PROBLEM REQUIREMENTS: In the records that follow, find each line containing "Shows" and copy it.

** Opening EXTRACTED RECORDS block **

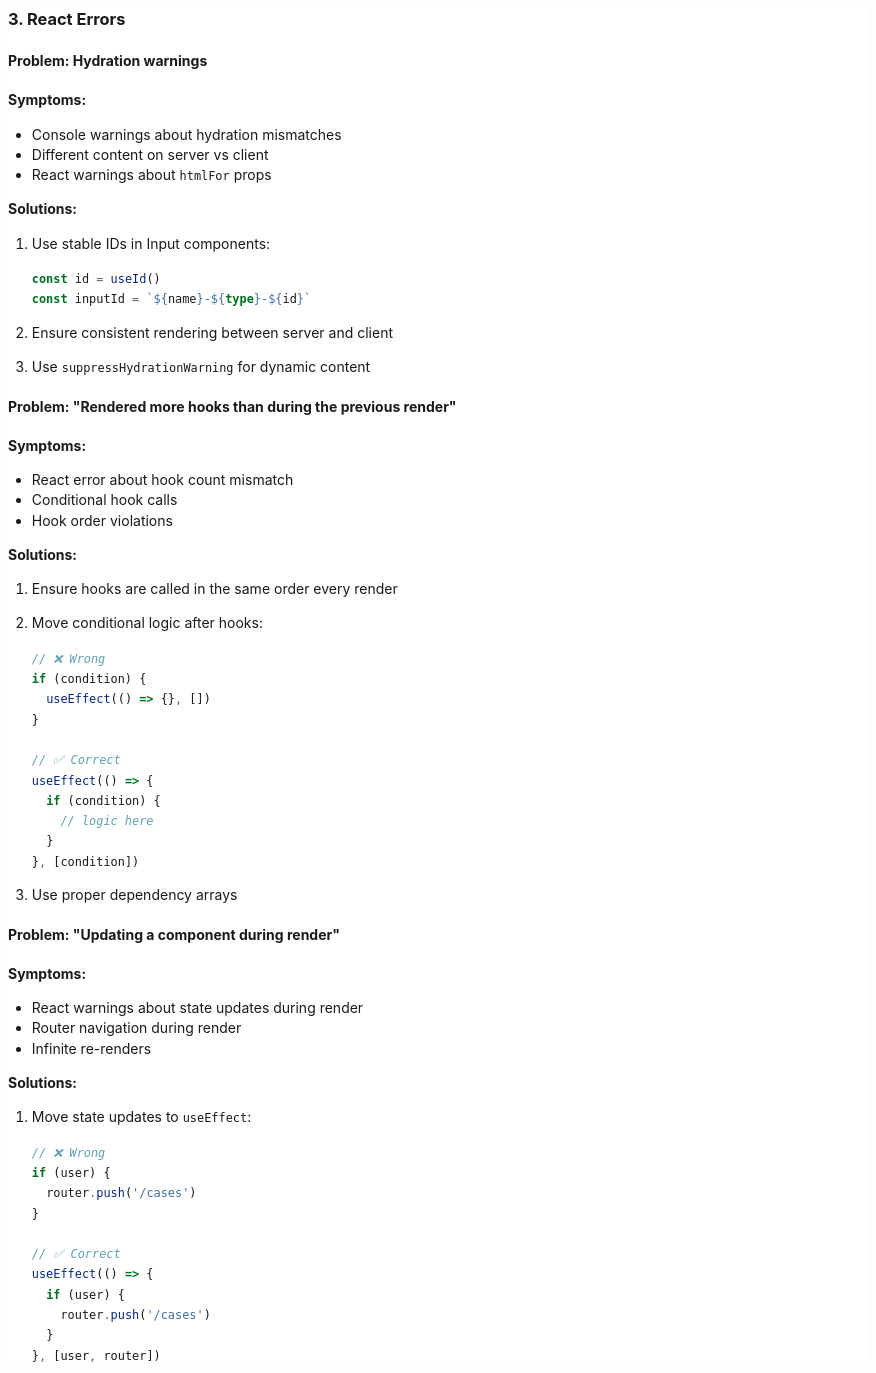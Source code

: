 ### 3. React Errors

#### Problem: Hydration warnings
**Symptoms:**
- Console warnings about hydration mismatches
- Different content on server vs client
- React warnings about `htmlFor` props

**Solutions:**
1. Use stable IDs in Input components:
   ```typescript
   const id = useId()
   const inputId = `${name}-${type}-${id}`
   ```

2. Ensure consistent rendering between server and client
3. Use `suppressHydrationWarning` for dynamic content

#### Problem: "Rendered more hooks than during the previous render"
**Symptoms:**
- React error about hook count mismatch
- Conditional hook calls
- Hook order violations

**Solutions:**
1. Ensure hooks are called in the same order every render
2. Move conditional logic after hooks:
   ```typescript
   // ❌ Wrong
   if (condition) {
     useEffect(() => {}, [])
   }
   
   // ✅ Correct
   useEffect(() => {
     if (condition) {
       // logic here
     }
   }, [condition])
   ```

3. Use proper dependency arrays

#### Problem: "Updating a component during render"
**Symptoms:**
- React warnings about state updates during render
- Router navigation during render
- Infinite re-renders

**Solutions:**
1. Move state updates to `useEffect`:
   ```typescript
   // ❌ Wrong
   if (user) {
     router.push('/cases')
   }
   
   // ✅ Correct
   useEffect(() => {
     if (user) {
       router.push('/cases')
     }
   }, [user, router])
   ```
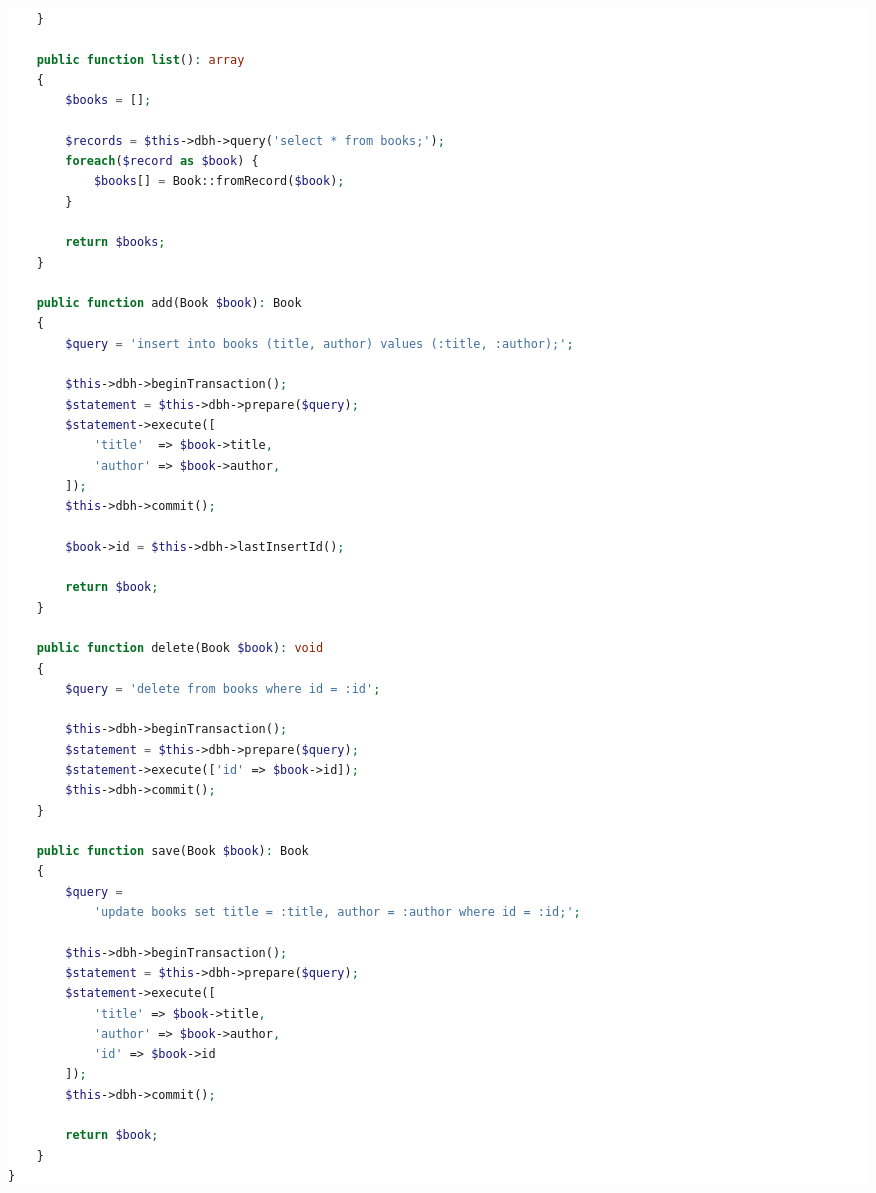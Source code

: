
 ```php
    }

    public function list(): array
    {
        $books = [];

        $records = $this->dbh->query('select * from books;');
        foreach($record as $book) {
            $books[] = Book::fromRecord($book);
        }

        return $books;
    }

    public function add(Book $book): Book
    {
        $query = 'insert into books (title, author) values (:title, :author);';

        $this->dbh->beginTransaction();
        $statement = $this->dbh->prepare($query);
        $statement->execute([
            'title'  => $book->title,
            'author' => $book->author,
        ]);
        $this->dbh->commit();

        $book->id = $this->dbh->lastInsertId();

        return $book;
    }

    public function delete(Book $book): void
    {
        $query = 'delete from books where id = :id';

        $this->dbh->beginTransaction();
        $statement = $this->dbh->prepare($query);
        $statement->execute(['id' => $book->id]);
        $this->dbh->commit();
    }

    public function save(Book $book): Book
    {
        $query =
            'update books set title = :title, author = :author where id = :id;';

        $this->dbh->beginTransaction();
        $statement = $this->dbh->prepare($query);
        $statement->execute([
            'title' => $book->title,
            'author' => $book->author,
            'id' => $book->id
        ]);
        $this->dbh->commit();

        return $book;
    }
}
```
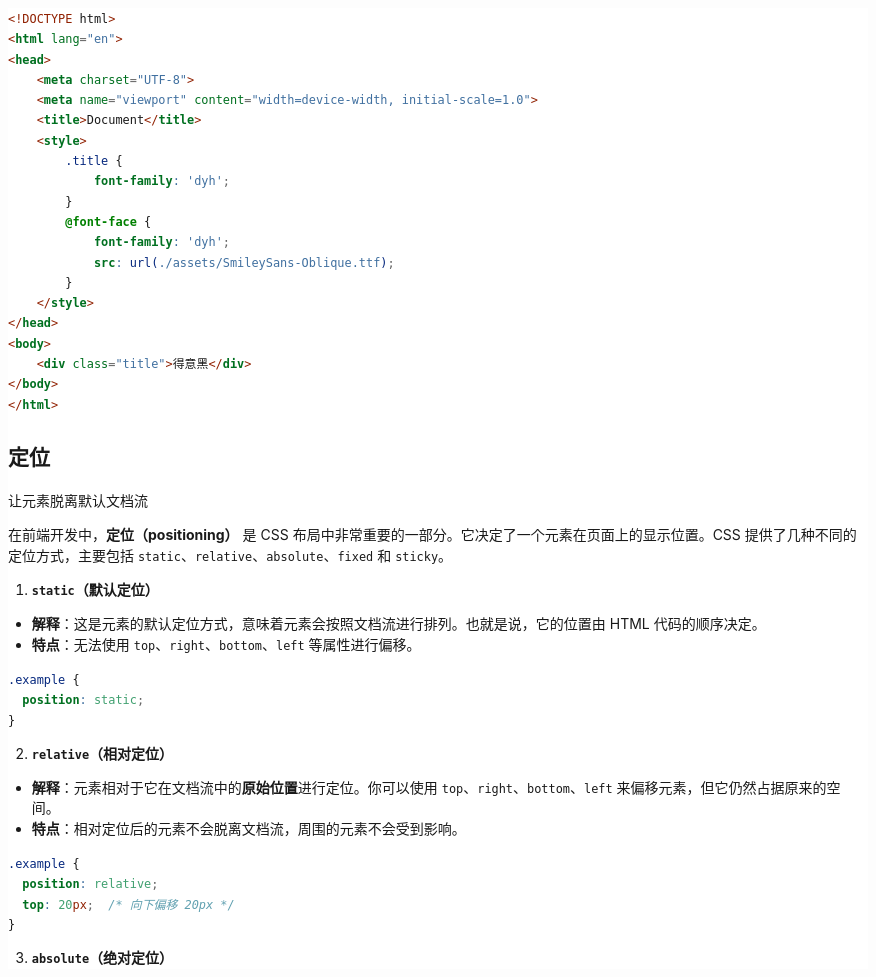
 ```html
<!DOCTYPE html>
<html lang="en">
<head>
    <meta charset="UTF-8">
    <meta name="viewport" content="width=device-width, initial-scale=1.0">
    <title>Document</title>
    <style> 
        .title {
            font-family: 'dyh';
        }
        @font-face {
            font-family: 'dyh';  
            src: url(./assets/SmileySans-Oblique.ttf);
        }
    </style>
</head>
<body>
    <div class="title">得意黑</div>
</body>
</html> 
```



## 定位

让元素脱离默认文档流

在前端开发中，**定位（positioning）** 是 CSS 布局中非常重要的一部分。它决定了一个元素在页面上的显示位置。CSS 提供了几种不同的定位方式，主要包括 `static`、`relative`、`absolute`、`fixed` 和 `sticky`。

1. **`static`（默认定位）**

- **解释**：这是元素的默认定位方式，意味着元素会按照文档流进行排列。也就是说，它的位置由 HTML 代码的顺序决定。
- **特点**：无法使用 `top`、`right`、`bottom`、`left` 等属性进行偏移。

```css
.example {
  position: static;
}
```

2. **`relative`（相对定位）**

-  **解释**：元素相对于它在文档流中的**原始位置**进行定位。你可以使用 `top`、`right`、`bottom`、`left` 来偏移元素，但它仍然占据原来的空间。
- **特点**：相对定位后的元素不会脱离文档流，周围的元素不会受到影响。

```css
.example {
  position: relative;
  top: 20px;  /* 向下偏移 20px */
}
```

3. **`absolute`（绝对定位）**
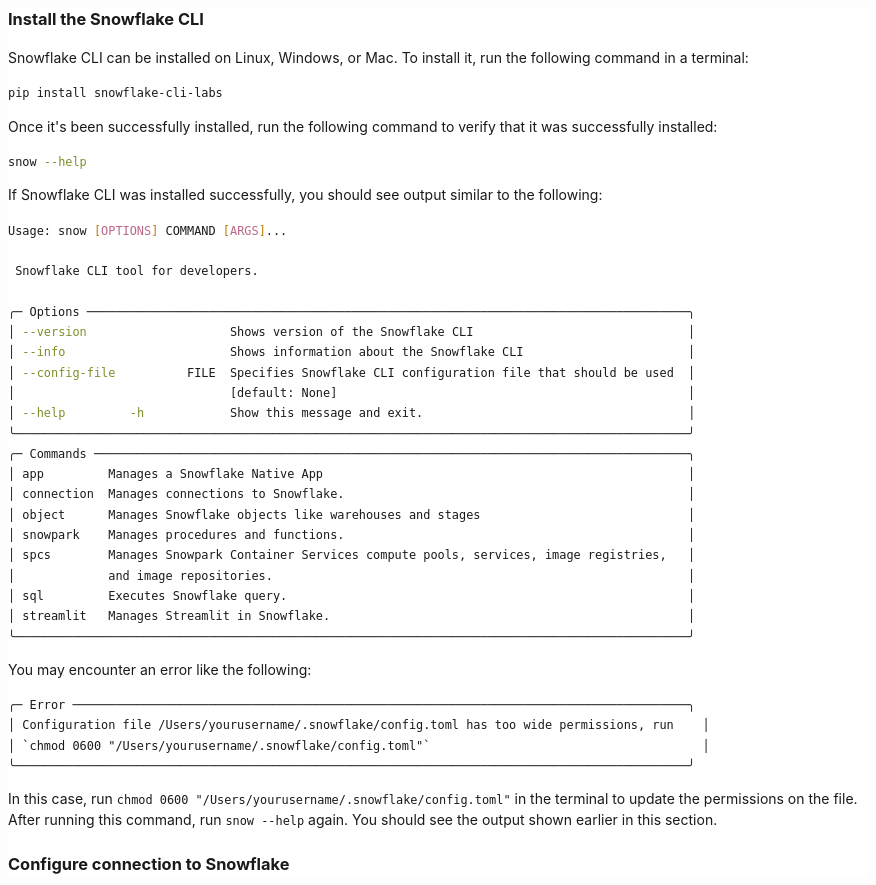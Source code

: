 
### Install the Snowflake CLI 

Snowflake CLI can be installed on Linux, Windows, or Mac. To install it, run the following command in a terminal:

```console
pip install snowflake-cli-labs
```

Once it's been successfully installed, run the following command to verify that it was successfully installed:

```bash
snow --help
```

If Snowflake CLI was installed successfully, you should see output similar to the following:

```bash
Usage: snow [OPTIONS] COMMAND [ARGS]...                                                        
                                                                                                
 Snowflake CLI tool for developers.                                                             
                                                                                                
╭─ Options ────────────────────────────────────────────────────────────────────────────────────╮
│ --version                    Shows version of the Snowflake CLI                              │
│ --info                       Shows information about the Snowflake CLI                       │
│ --config-file          FILE  Specifies Snowflake CLI configuration file that should be used  │
│                              [default: None]                                                 │
│ --help         -h            Show this message and exit.                                     │
╰──────────────────────────────────────────────────────────────────────────────────────────────╯
╭─ Commands ───────────────────────────────────────────────────────────────────────────────────╮
│ app         Manages a Snowflake Native App                                                   │
│ connection  Manages connections to Snowflake.                                                │
│ object      Manages Snowflake objects like warehouses and stages                             │
│ snowpark    Manages procedures and functions.                                                │
│ spcs        Manages Snowpark Container Services compute pools, services, image registries,   │
│             and image repositories.                                                          │
│ sql         Executes Snowflake query.                                                        │
│ streamlit   Manages Streamlit in Snowflake.                                                  │
╰──────────────────────────────────────────────────────────────────────────────────────────────╯
```

You may encounter an error like the following:

```console
╭─ Error ──────────────────────────────────────────────────────────────────────────────────────╮
│ Configuration file /Users/yourusername/.snowflake/config.toml has too wide permissions, run    │
│ `chmod 0600 "/Users/yourusername/.snowflake/config.toml"`                                      │
╰──────────────────────────────────────────────────────────────────────────────────────────────╯
```

In this case, run `chmod 0600 "/Users/yourusername/.snowflake/config.toml"` in the terminal to update the permissions on the file. After running this command, run `snow --help` again. You should see the output shown earlier in this section.

### Configure connection to Snowflake
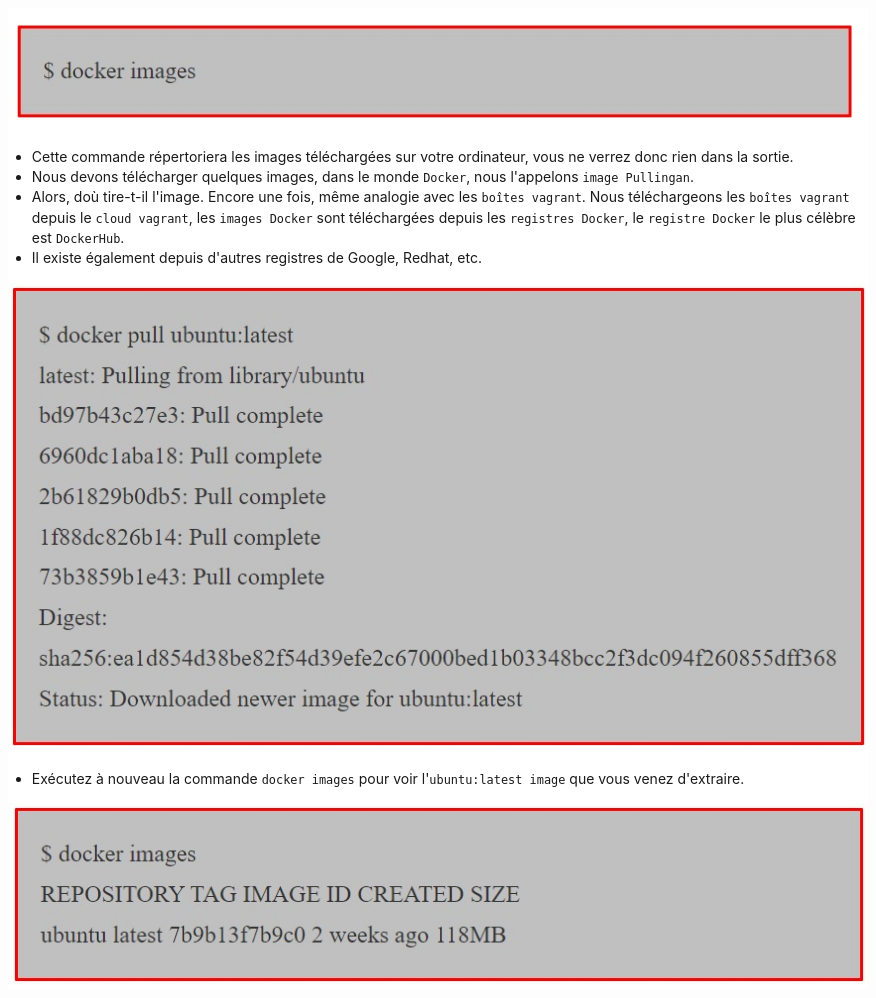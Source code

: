 ![Alt Text](images/image16.jpeg)

+ Cette commande répertoriera les images téléchargées sur votre ordinateur, vous ne verrez donc rien dans la sortie.
+ Nous devons télécharger quelques images, dans le monde `Docker`, nous l'appelons `image Pullingan`.
+ Alors, doù tire-t-il l'image. Encore une fois, même analogie avec les `boîtes vagrant`. Nous téléchargeons les `boîtes vagrant` depuis le `cloud vagrant`, les `images Docker` sont téléchargées depuis les `registres Docker`, le `registre Docker` le plus célèbre est `DockerHub`.
+ Il existe également depuis d'autres registres de Google, Redhat, etc.

![Alt Text](images/image17.jpeg)

+ Exécutez à nouveau la commande `docker images` pour voir l'`ubuntu:latest image` que vous venez d'extraire.

![Alt Text](images/image18.jpeg)
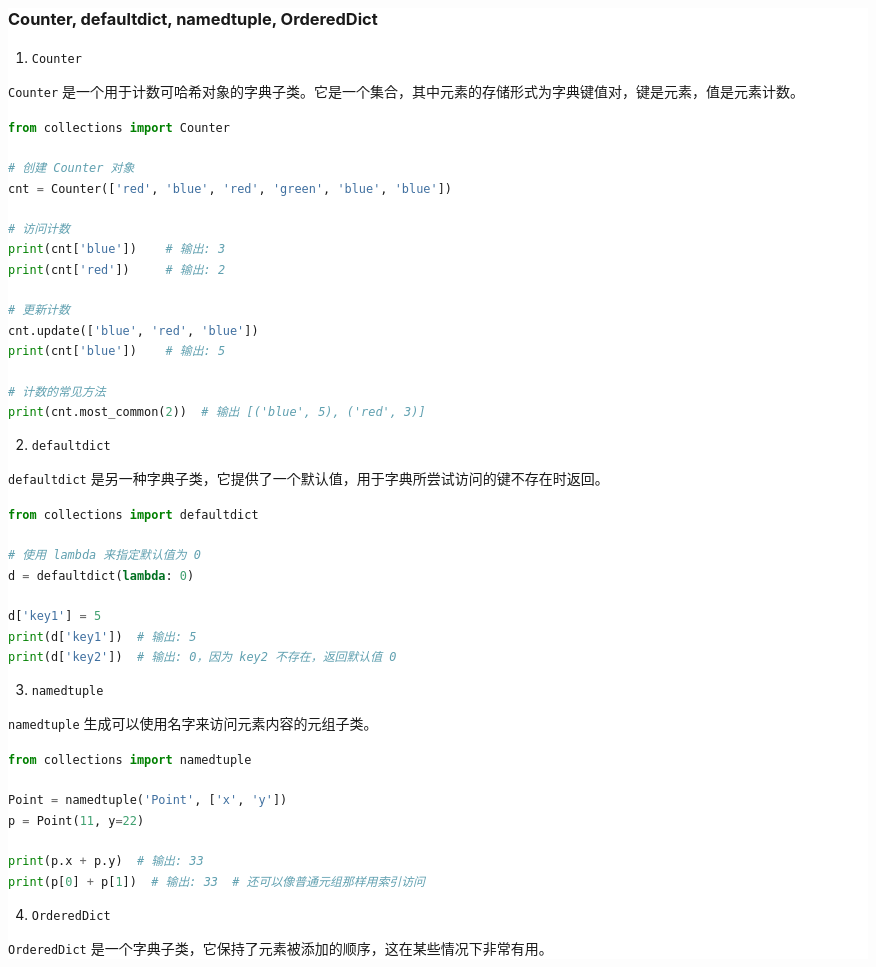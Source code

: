 ### Counter, defaultdict, namedtuple, OrderedDict

1. `Counter`

`Counter` 是一个用于计数可哈希对象的字典子类。它是一个集合，其中元素的存储形式为字典键值对，键是元素，值是元素计数。

```python
from collections import Counter

# 创建 Counter 对象
cnt = Counter(['red', 'blue', 'red', 'green', 'blue', 'blue'])

# 访问计数
print(cnt['blue'])    # 输出: 3
print(cnt['red'])     # 输出: 2

# 更新计数
cnt.update(['blue', 'red', 'blue'])
print(cnt['blue'])    # 输出: 5

# 计数的常见方法
print(cnt.most_common(2))  # 输出 [('blue', 5), ('red', 3)]
```

2. `defaultdict`

`defaultdict` 是另一种字典子类，它提供了一个默认值，用于字典所尝试访问的键不存在时返回。

```python
from collections import defaultdict

# 使用 lambda 来指定默认值为 0
d = defaultdict(lambda: 0)

d['key1'] = 5
print(d['key1'])  # 输出: 5
print(d['key2'])  # 输出: 0，因为 key2 不存在，返回默认值 0
```

3. `namedtuple`

`namedtuple` 生成可以使用名字来访问元素内容的元组子类。

```python
from collections import namedtuple

Point = namedtuple('Point', ['x', 'y'])
p = Point(11, y=22)

print(p.x + p.y)  # 输出: 33
print(p[0] + p[1])  # 输出: 33  # 还可以像普通元组那样用索引访问
```

4. `OrderedDict`

`OrderedDict` 是一个字典子类，它保持了元素被添加的顺序，这在某些情况下非常有用。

** Closing EXTRACTED RECORDS block **

SOLUTION TO THIS EXERCISE:
│ --version                    Shows version of the Snowflake CLI                              │
│ --info                       Shows information about the Snowflake CLI                       │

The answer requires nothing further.